Following a thorough investigation, Curve Finance discovered that the exploit primarily targeted the aleth, peth, mseth, and crveth pools. 

The vulnerability stemmed from a bug within the vyper 0.2.15-0.3.0 version, which the protocol promptly identified as the root cause of the breach. By swiftly pinpointing the issue, Curve Finance was able to take immediate action to mitigate any further risk to its users.

It is important to note that all other pools on Curve Finance have been confirmed as safe and unaffected by the exploit, according to Curve’s update. This assurance gives users the confidence to continue utilizing the platform, knowing that their funds remain secure within these pools.

Alongside the technical remediation, Curve Finance collaborates with security experts, auditors, and the broader DeFi community to conduct thorough audits and implement additional security measures. 
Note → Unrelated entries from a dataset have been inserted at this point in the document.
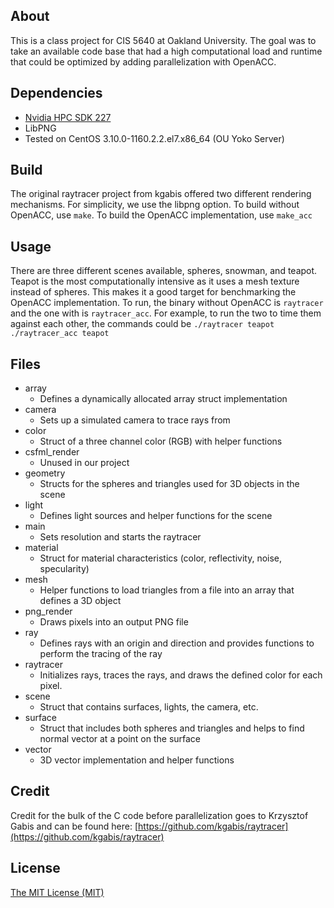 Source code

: 
## About
This is a class project for CIS 5640 at Oakland University. The goal was to take an available code base that had a high computational load and runtime that could be optimized by adding parallelization with OpenACC. 

## Dependencies 
* [Nvidia HPC SDK 227](https://developer.nvidia.com/nvidia-hpc-sdk-227-downloads)
* LibPNG
* Tested on CentOS 3.10.0-1160.2.2.el7.x86_64 (OU Yoko Server)

## Build
The original raytracer project from kgabis offered two different rendering mechanisms. For simplicity, we use the libpng option. 
To build without OpenACC, use `make`. To build the OpenACC implementation, use `make_acc`

## Usage
There are three different scenes available, spheres, snowman, and teapot. Teapot is the most computationally intensive as it uses a mesh texture instead of spheres. This makes it a good target for benchmarking the OpenACC implementation. To run, the binary without OpenACC is `raytracer` and the one with is `raytracer_acc`. For example, to run the two to time them against each other, the commands could be
`./raytracer teapot`
`./raytracer_acc teapot`

## Files
* array
	* Defines a dynamically allocated array struct implementation
* camera
	* Sets up a simulated camera to trace rays from
* color
	* Struct of a three channel color (RGB) with helper functions
* csfml_render
	* Unused in our project
* geometry
	* Structs for the spheres and triangles used for 3D objects in the scene
* light 
	* Defines light sources and helper functions for the scene
* main
	* Sets resolution and starts the raytracer
* material
	* Struct for material characteristics (color, reflectivity, noise, specularity)
* mesh
	* Helper functions to load triangles from a file into an array that defines a 3D object
* png_render
	* Draws pixels into an output PNG file
* ray
	* Defines rays with an origin and direction and provides functions to perform the tracing of the ray
* raytracer
	* Initializes rays, traces the rays, and draws the defined color for each pixel. 
* scene
	* Struct that contains surfaces, lights, the camera, etc.
* surface
	* Struct that includes both spheres and triangles and helps to find normal vector at a point on the surface
* vector
	* 3D vector implementation and helper functions

## Credit
Credit for the bulk of the C code before parallelization goes to Krzysztof Gabis and can be found here: [https://github.com/kgabis/raytracer](https://github.com/kgabis/raytracer)

## License
[The MIT License (MIT)](http://opensource.org/licenses/mit-license.php)
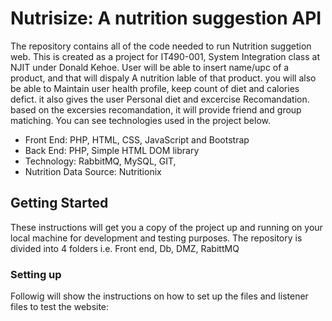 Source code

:# Nutrisize: A nutrition suggestion API #

The repository contains all of the code needed to run Nutrition suggetion web. This is created as a project for IT490-001, System Integration class at NJIT under Donald Kehoe. User will be able to insert name/upc of a product, and that will dispaly A nutrition lable of that product. you will also be able to Maintain user health profile, keep count of diet and calories defict. it also gives the user Personal diet and excercise Recomandation. based on the excersies recomandation, it will provide friend and group matiching. You can see technologies used in the project below.
 
 
  * Front End:              PHP, HTML, CSS, JavaScript and Bootstrap
  * Back End:               PHP, Simple HTML DOM library
  * Technology:             RabbitMQ, MySQL, GIT,
  * Nutrition Data Source:  Nutritionix
 
 ## Getting Started ##
 
These instructions will get you a copy of the project up and running on your local machine for development and testing purposes. The repository is divided into 4 folders i.e. Front end, Db, DMZ, RabittMQ 
  
### Setting up ###

Followig will show the instructions on how to set up the files and listener files to test the website:

 
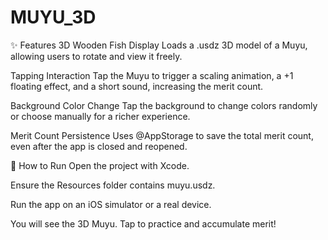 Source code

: # MUYU_3D
✨ Features
3D Wooden Fish Display
Loads a .usdz 3D model of a Muyu, allowing users to rotate and view it freely.

Tapping Interaction
Tap the Muyu to trigger a scaling animation, a +1 floating effect, and a short sound, increasing the merit count.

Background Color Change
Tap the background to change colors randomly or choose manually for a richer experience.

Merit Count Persistence
Uses @AppStorage to save the total merit count, even after the app is closed and reopened.

🚀 How to Run
Open the project with Xcode.

Ensure the Resources folder contains muyu.usdz.

Run the app on an iOS simulator or a real device.

You will see the 3D Muyu. Tap to practice and accumulate merit!
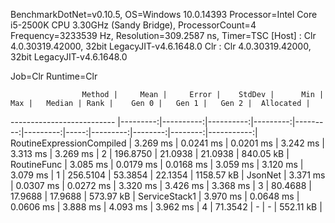 
BenchmarkDotNet=v0.10.5, OS=Windows 10.0.14393
Processor=Intel Core i5-2500K CPU 3.30GHz (Sandy Bridge), ProcessorCount=4
Frequency=3233539 Hz, Resolution=309.2587 ns, Timer=TSC
  [Host] : Clr 4.0.30319.42000, 32bit LegacyJIT-v4.6.1648.0
  Clr    : Clr 4.0.30319.42000, 32bit LegacyJIT-v4.6.1648.0

Job=Clr  Runtime=Clr  

                    Method |     Mean |     Error |    StdDev |      Min |      Max |   Median | Rank |    Gen 0 |   Gen 1 |   Gen 2 |  Allocated |
-------------------------- |---------:|----------:|----------:|---------:|---------:|---------:|-----:|---------:|--------:|--------:|-----------:|
 RoutineExpressionCompiled | 3.269 ms | 0.0241 ms | 0.0201 ms | 3.242 ms | 3.313 ms | 3.269 ms |    2 | 196.8750 | 21.0938 | 21.0938 |  840.05 kB |
               RoutineFunc | 3.085 ms | 0.0179 ms | 0.0168 ms | 3.059 ms | 3.120 ms | 3.079 ms |    1 | 256.5104 | 53.3854 | 22.1354 | 1158.57 kB |
                   JsonNet | 3.371 ms | 0.0307 ms | 0.0272 ms | 3.320 ms | 3.426 ms | 3.368 ms |    3 |  80.4688 | 17.9688 | 17.9688 |  573.97 kB |
             ServiceStack1 | 3.970 ms | 0.0648 ms | 0.0606 ms | 3.888 ms | 4.093 ms | 3.962 ms |    4 |  71.3542 |       - |       - |  552.11 kB |
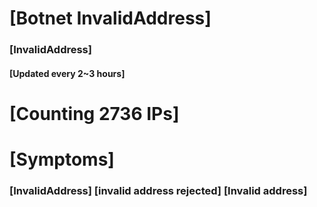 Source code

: # [Botnet InvalidAddress]
### [InvalidAddress]
#### [Updated every 2~3 hours]

# [Counting 2736 IPs]

# [Symptoms] 

###   [InvalidAddress] [invalid address rejected] [Invalid address]
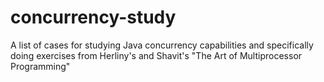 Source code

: concurrency-study
=================

A list of cases for studying Java concurrency capabilities and specifically doing exercises from Herliny's and Shavit's "The Art of Multiprocessor Programming" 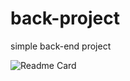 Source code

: # back-project
simple back-end project


![Readme Card](https://github-readme-stats.vercel.app/api/pin/?username=LauraSViana&repo=back-project)

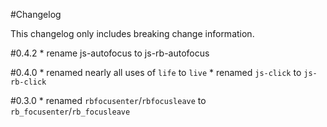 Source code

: #Changelog

This changelog only includes breaking change information.

#0.4.2
    * rename js-autofocus to js-rb-autofocus

#0.4.0
    * renamed nearly all uses of `life` to `live`
    * renamed `js-click` to `js-rb-click`

#0.3.0
    * renamed `rbfocusenter`/`rbfocusleave` to `rb_focusenter`/`rb_focusleave`

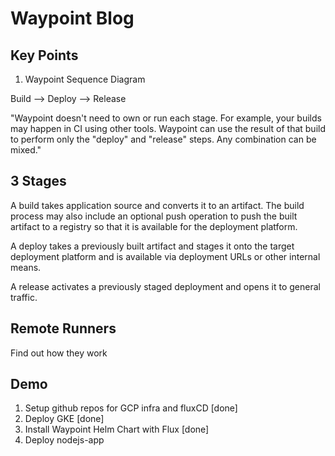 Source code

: # Waypoint Blog

## Key Points

1. Waypoint Sequence Diagram

Build --> Deploy --> Release

"Waypoint doesn't need to own or run each stage. For example, your builds may happen in CI using other tools. Waypoint can use the result of that build to perform only the "deploy" and "release" steps. Any combination can be mixed."

## 3 Stages

A build takes application source and converts it to an artifact. The build process may also include an optional push operation to push the built artifact to a registry so that it is available for the deployment platform.

A deploy takes a previously built artifact and stages it onto the target deployment platform and is available via deployment URLs or other internal means.

A release activates a previously staged deployment and opens it to general traffic.

## Remote Runners

Find out how they work

## Demo

1. Setup github repos for GCP infra and fluxCD [done]
1. Deploy GKE [done]
1. Install Waypoint Helm Chart with Flux [done]
1. Deploy nodejs-app
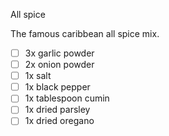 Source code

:All spice

The famous caribbean all spice mix. 

- [ ] 3x garlic powder
- [ ] 2x onion powder
- [ ] 1x salt
- [ ] 1x black pepper
- [ ] 1x tablespoon cumin
- [ ] 1x dried parsley
- [ ] 1x dried oregano

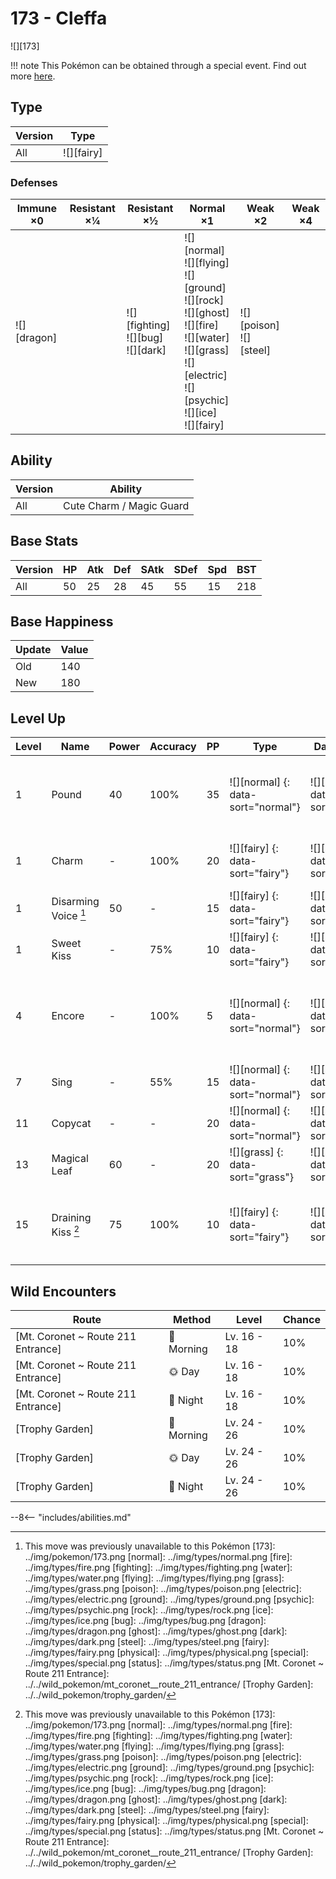 # 173 - Cleffa
![][173]

!!! note
    This Pokémon can be obtained through a special event. Find out more [here](../../special_events/#baby-pokemon-egg-gift).

## Type

Version | Type
---     | ---
All     | ![][fairy]

### Defenses

Immune ×0       | Resistant ×¼ | Resistant ×½                               | Normal ×1                                                                                                                                                                    | Weak ×2                       | Weak ×4
---             | ---          | ---                                        | ---                                                                                                                                                                          | ---                           | ---
![][dragon]<br> | &nbsp;       | ![][fighting]<br>![][bug]<br>![][dark]<br> | ![][normal]<br>![][flying]<br>![][ground]<br>![][rock]<br>![][ghost]<br>![][fire]<br>![][water]<br>![][grass]<br>![][electric]<br>![][psychic]<br>![][ice]<br>![][fairy]<br> | ![][poison]<br>![][steel]<br> | &nbsp;

## Ability

Version | Ability
---     | ---
All     | Cute Charm / Magic Guard

## Base Stats

Version | HP  | Atk | Def | SAtk | SDef | Spd | BST
---     | --- | --- | --- | ---  | ---  | --- | ---
All     | 50  | 25  | 28  | 45   | 55   | 15  | 218

## Base Happiness

Update | Value
---    | ---
Old    | 140
New    | 180

## Level Up

Level | Name                 | Power | Accuracy | PP  | Type                               | Damage Class                           | Description
---   | ---                  | ---   | ---      | --- | ---                                | ---                                    | ---
1     | Pound                | 40    | 100%     | 35  | ![][normal] {: data-sort="normal"} | ![][physical] {: data-sort="physical"} | Inflicts regular damage with no additional effect.
1     | Charm                | -     | 100%     | 20  | ![][fairy] {: data-sort="fairy"}   | ![][status] {: data-sort="status"}     | Lowers the target's Attack by two stages.
1     | Disarming Voice [^1] | 50    | -        | 15  | ![][fairy] {: data-sort="fairy"}   | ![][special] {: data-sort="special"}   | Never misses.
1     | Sweet Kiss           | -     | 75%      | 10  | ![][fairy] {: data-sort="fairy"}   | ![][status] {: data-sort="status"}     | Confuses the target.
4     | Encore               | -     | 100%     | 5   | ![][normal] {: data-sort="normal"} | ![][status] {: data-sort="status"}     | Forces the target to repeat its last used move every turn for 2 to 6 turns.
7     | Sing                 | -     | 55%      | 15  | ![][normal] {: data-sort="normal"} | ![][status] {: data-sort="status"}     | Puts the target to sleep.
11    | Copycat              | -     | -        | 20  | ![][normal] {: data-sort="normal"} | ![][status] {: data-sort="status"}     | Uses the target's last used move.
13    | Magical Leaf         | 60    | -        | 20  | ![][grass] {: data-sort="grass"}   | ![][special] {: data-sort="special"}   | Never misses.
15    | Draining Kiss [^1]   | 75    | 100%     | 10  | ![][fairy] {: data-sort="fairy"}   | ![][special] {: data-sort="special"}   | Drains 50% of the damage inflicted to heal the user.

## Wild Encounters

Route                              | Method    | Level       | Chance
---                                | ---       | ---         | ---
[Mt. Coronet ~ Route 211 Entrance] | 🌅 Morning | Lv. 16 - 18 | 10%
[Mt. Coronet ~ Route 211 Entrance] | 🌞 Day     | Lv. 16 - 18 | 10%
[Mt. Coronet ~ Route 211 Entrance] | 🌙 Night   | Lv. 16 - 18 | 10%
[Trophy Garden]                    | 🌅 Morning | Lv. 24 - 26 | 10%
[Trophy Garden]                    | 🌞 Day     | Lv. 24 - 26 | 10%
[Trophy Garden]                    | 🌙 Night   | Lv. 24 - 26 | 10%

--8<-- "includes/abilities.md"

[^1]: This move was previously unavailable to this Pokémon
[173]: ../img/pokemon/173.png
[normal]: ../img/types/normal.png
[fire]: ../img/types/fire.png
[fighting]: ../img/types/fighting.png
[water]: ../img/types/water.png
[flying]: ../img/types/flying.png
[grass]: ../img/types/grass.png
[poison]: ../img/types/poison.png
[electric]: ../img/types/electric.png
[ground]: ../img/types/ground.png
[psychic]: ../img/types/psychic.png
[rock]: ../img/types/rock.png
[ice]: ../img/types/ice.png
[bug]: ../img/types/bug.png
[dragon]: ../img/types/dragon.png
[ghost]: ../img/types/ghost.png
[dark]: ../img/types/dark.png
[steel]: ../img/types/steel.png
[fairy]: ../img/types/fairy.png
[physical]: ../img/types/physical.png
[special]: ../img/types/special.png
[status]: ../img/types/status.png
[Mt. Coronet ~ Route 211 Entrance]: ../../wild_pokemon/mt_coronet__route_211_entrance/
[Trophy Garden]: ../../wild_pokemon/trophy_garden/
This collaborative approach aims to reinforce the protocol’s resilience and prevent similar incidents in the future. Overall, Curve Finance’s recovery of 70% of the hacked funds, coupled with its ongoing investigation and bounty initiative, underlines the protocol’s commitment to user protection and the broader DeFi community. 

CRV’s 2.5% decline over the past 24 hours on the 1-day chart. Source: CRVUSDT on TradingView.com

According to Token Terminal data, Curve Finance’s circulating market cap currently stands at $518.76 million, reflecting a decrease of 22.29% over the analyzed period. 

The fully diluted market cap, which represents the potential future market value of the project, is estimated at $1.97 billion.

Curve Finance’s total value locked (TVL), a crucial indicator of the protocol’s popularity and user engagement, currently amounts to $2.44 billion. Despite a decline of 35.19% over the analyzed period, Curve Finance maintains a substantial TVL, highlighting its significance within the DeFi landscape.